Critically acclaimed and resoundingly popular in its first edition, Modelling Survival Data in Medical Research has been thoroughly revised and updated to reflect the many developments and advances--particularly in software--made in the field over the last 10 years. Now, more than ever, it provides an outstanding text for upper-level and graduate courses in survival analysis, biostatistics, and time-to-event analysis.The treatment begins with an introduction to survival analysis and a description of four studies that lead to survival data. Subsequent chapters then use those data sets and others to illustrate the various analytical techniques applicable to such data, including the Cox regression model, the Weibull proportional hazards model, and others. This edition features a more detailed treatment of topics such as parametric models, accelerated failure time models, and analysis of interval-censored data. The author also focuses the software section on the use of SAS, summarising the methods used by the software to generate its output and examining that output in detail.
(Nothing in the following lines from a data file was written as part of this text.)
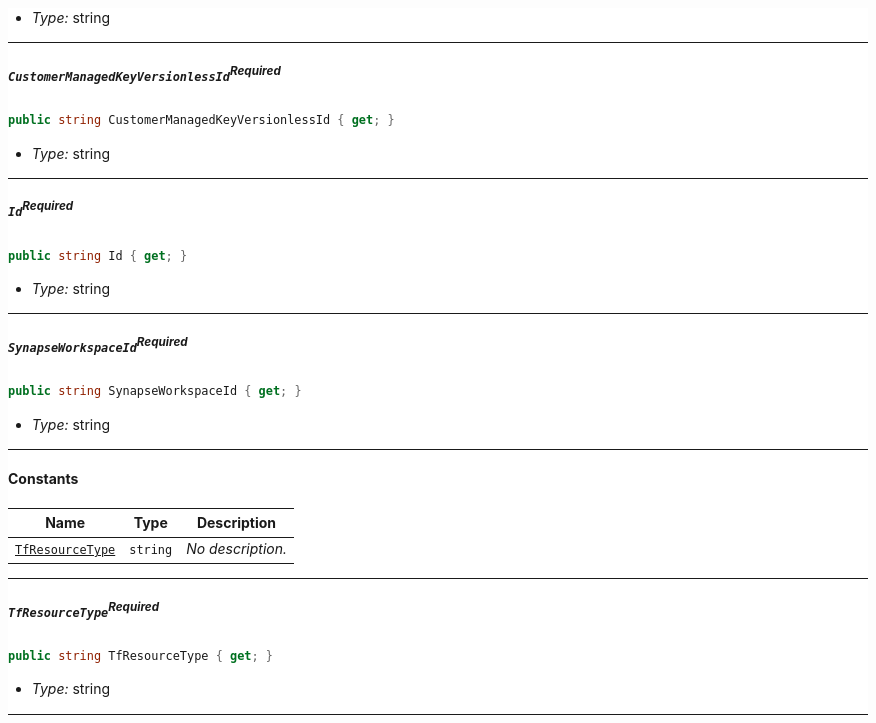 - *Type:* string

---

##### `CustomerManagedKeyVersionlessId`<sup>Required</sup> <a name="CustomerManagedKeyVersionlessId" id="@cdktf/provider-azurerm.synapseWorkspaceKey.SynapseWorkspaceKey.property.customerManagedKeyVersionlessId"></a>

```csharp
public string CustomerManagedKeyVersionlessId { get; }
```

- *Type:* string

---

##### `Id`<sup>Required</sup> <a name="Id" id="@cdktf/provider-azurerm.synapseWorkspaceKey.SynapseWorkspaceKey.property.id"></a>

```csharp
public string Id { get; }
```

- *Type:* string

---

##### `SynapseWorkspaceId`<sup>Required</sup> <a name="SynapseWorkspaceId" id="@cdktf/provider-azurerm.synapseWorkspaceKey.SynapseWorkspaceKey.property.synapseWorkspaceId"></a>

```csharp
public string SynapseWorkspaceId { get; }
```

- *Type:* string

---

#### Constants <a name="Constants" id="Constants"></a>

| **Name** | **Type** | **Description** |
| --- | --- | --- |
| <code><a href="#@cdktf/provider-azurerm.synapseWorkspaceKey.SynapseWorkspaceKey.property.tfResourceType">TfResourceType</a></code> | <code>string</code> | *No description.* |

---

##### `TfResourceType`<sup>Required</sup> <a name="TfResourceType" id="@cdktf/provider-azurerm.synapseWorkspaceKey.SynapseWorkspaceKey.property.tfResourceType"></a>

```csharp
public string TfResourceType { get; }
```

- *Type:* string

---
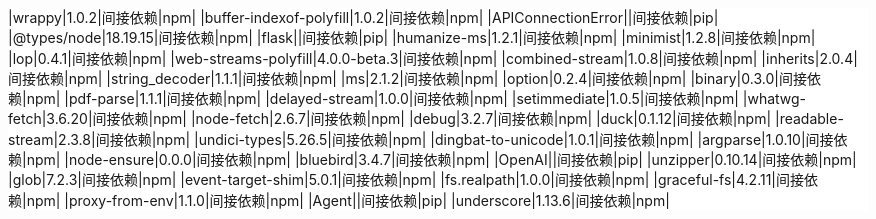 |wrappy|1.0.2|间接依赖|npm|
|buffer-indexof-polyfill|1.0.2|间接依赖|npm|
|APIConnectionError||间接依赖|pip|
|@types/node|18.19.15|间接依赖|npm|
|flask||间接依赖|pip|
|humanize-ms|1.2.1|间接依赖|npm|
|minimist|1.2.8|间接依赖|npm|
|lop|0.4.1|间接依赖|npm|
|web-streams-polyfill|4.0.0-beta.3|间接依赖|npm|
|combined-stream|1.0.8|间接依赖|npm|
|inherits|2.0.4|间接依赖|npm|
|string_decoder|1.1.1|间接依赖|npm|
|ms|2.1.2|间接依赖|npm|
|option|0.2.4|间接依赖|npm|
|binary|0.3.0|间接依赖|npm|
|pdf-parse|1.1.1|间接依赖|npm|
|delayed-stream|1.0.0|间接依赖|npm|
|setimmediate|1.0.5|间接依赖|npm|
|whatwg-fetch|3.6.20|间接依赖|npm|
|node-fetch|2.6.7|间接依赖|npm|
|debug|3.2.7|间接依赖|npm|
|duck|0.1.12|间接依赖|npm|
|readable-stream|2.3.8|间接依赖|npm|
|undici-types|5.26.5|间接依赖|npm|
|dingbat-to-unicode|1.0.1|间接依赖|npm|
|argparse|1.0.10|间接依赖|npm|
|node-ensure|0.0.0|间接依赖|npm|
|bluebird|3.4.7|间接依赖|npm|
|OpenAI||间接依赖|pip|
|unzipper|0.10.14|间接依赖|npm|
|glob|7.2.3|间接依赖|npm|
|event-target-shim|5.0.1|间接依赖|npm|
|fs.realpath|1.0.0|间接依赖|npm|
|graceful-fs|4.2.11|间接依赖|npm|
|proxy-from-env|1.1.0|间接依赖|npm|
|Agent||间接依赖|pip|
|underscore|1.13.6|间接依赖|npm|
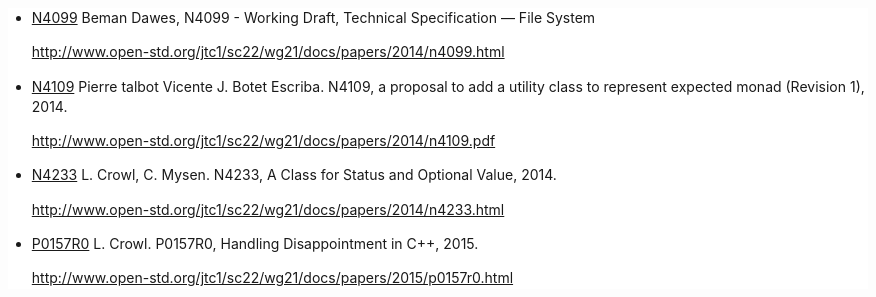 [N4109]: http://www.open-std.org/jtc1/sc22/wg21/docs/papers/2014/n4109.pdf "Pierre talbot Vicente J. Botet Escriba. N4109, a proposal to add a utility class to represent expected monad (Revision 1), 2014."

[N4233]: http://www.open-std.org/jtc1/sc22/wg21/docs/papers/2014/n4233.html "L. Crowl, C. Mysen. N4233, A Class for Status and Optional Value, 2014." 
 
[P0157R0]: http://www.open-std.org/jtc1/sc22/wg21/docs/papers/2015/p0157r0.html "L. Crowl. P0157R0, Handling Disappointment in C++, 2015." 

[N4099]: http://www.open-std.org/jtc1/sc22/wg21/docs/papers/2014/n4099.html "Beman Dawes, N4099 - Working Draft, Technical Specification — File System"



* [N4099] Beman Dawes, N4099 - Working Draft, Technical Specification — File System

	http://www.open-std.org/jtc1/sc22/wg21/docs/papers/2014/n4099.html

* [N4109] Pierre talbot Vicente J. Botet Escriba. N4109, a proposal to add a utility class to represent expected monad (Revision 1), 2014. 

	http://www.open-std.org/jtc1/sc22/wg21/docs/papers/2014/n4109.pdf

* [N4233] L. Crowl, C. Mysen. N4233, A Class for Status and Optional Value, 2014. 

	http://www.open-std.org/jtc1/sc22/wg21/docs/papers/2014/n4233.html
	
* [P0157R0] L. Crowl. P0157R0, Handling Disappointment in C++, 2015. 

	http://www.open-std.org/jtc1/sc22/wg21/docs/papers/2015/p0157r0.html


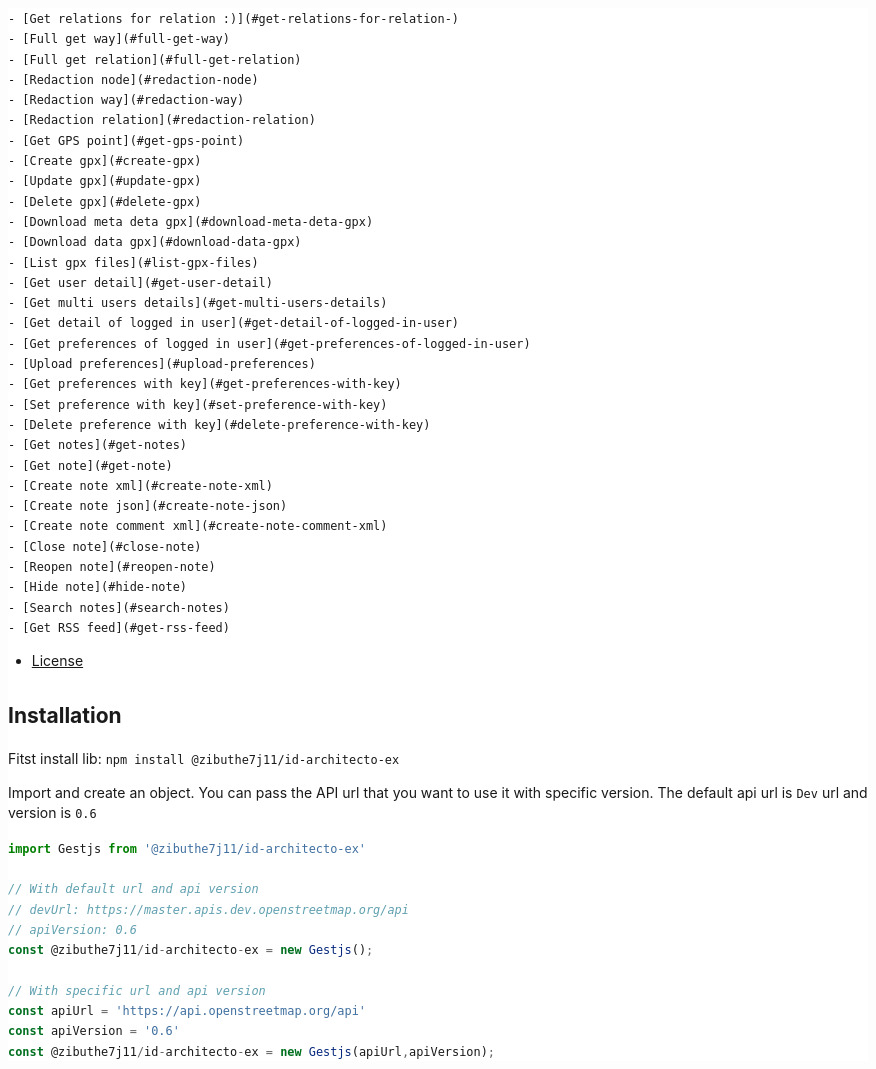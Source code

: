     - [Get relations for relation :)](#get-relations-for-relation-)
    - [Full get way](#full-get-way)
    - [Full get relation](#full-get-relation)
    - [Redaction node](#redaction-node)
    - [Redaction way](#redaction-way)
    - [Redaction relation](#redaction-relation)
    - [Get GPS point](#get-gps-point)
    - [Create gpx](#create-gpx)
    - [Update gpx](#update-gpx)
    - [Delete gpx](#delete-gpx)
    - [Download meta deta gpx](#download-meta-deta-gpx)
    - [Download data gpx](#download-data-gpx)
    - [List gpx files](#list-gpx-files)
    - [Get user detail](#get-user-detail)
    - [Get multi users details](#get-multi-users-details)
    - [Get detail of logged in user](#get-detail-of-logged-in-user)
    - [Get preferences of logged in user](#get-preferences-of-logged-in-user)
    - [Upload preferences](#upload-preferences)
    - [Get preferences with key](#get-preferences-with-key)
    - [Set preference with key](#set-preference-with-key)
    - [Delete preference with key](#delete-preference-with-key)
    - [Get notes](#get-notes)
    - [Get note](#get-note)
    - [Create note xml](#create-note-xml)
    - [Create note json](#create-note-json)
    - [Create note comment xml](#create-note-comment-xml)
    - [Close note](#close-note)
    - [Reopen note](#reopen-note)
    - [Hide note](#hide-note)
    - [Search notes](#search-notes)
    - [Get RSS feed](#get-rss-feed)
  - [License](#license)

## Installation

Fitst install lib: `npm install @zibuthe7j11/id-architecto-ex`

Import and create an object. You can pass the API url that you want to use it with specific version.
The default api url is `Dev` url and version is `0.6`

```typescript
import Gestjs from '@zibuthe7j11/id-architecto-ex'

// With default url and api version
// devUrl: https://master.apis.dev.openstreetmap.org/api
// apiVersion: 0.6
const @zibuthe7j11/id-architecto-ex = new Gestjs();

// With specific url and api version
const apiUrl = 'https://api.openstreetmap.org/api'
const apiVersion = '0.6'
const @zibuthe7j11/id-architecto-ex = new Gestjs(apiUrl,apiVersion);
```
Profusely illustrated with examples and written in the author's trademark, easy-to-follow style, Modelling Survival Data in Medical Research, Second Edition is a thorough, practical guide to survival analysis that reflects current statistical practices.


Analysis of Survival Data

Analysis of Survival Data

Author: D.R. Cox

Publisher: Routledge

Published: 2018-02-19

Total Pages: 216

ISBN-13: 1351466607

DOWNLOAD EBOOK

This monograph contains many ideas on the analysis of survival data to present a comprehensive account of the field. The value of survival analysis is not confined to medical statistics, where the benefit of the analysis of data on such factors as life expectancy and duration of periods of freedom from symptoms of a disease as related to a treatment applied individual histories and so on, is obvious. The techniques also find important applications in industrial life testing and a range of subjects from physics to econometrics. In the eleven chapters of the book the methods and applications of are discussed and illustrated by examples.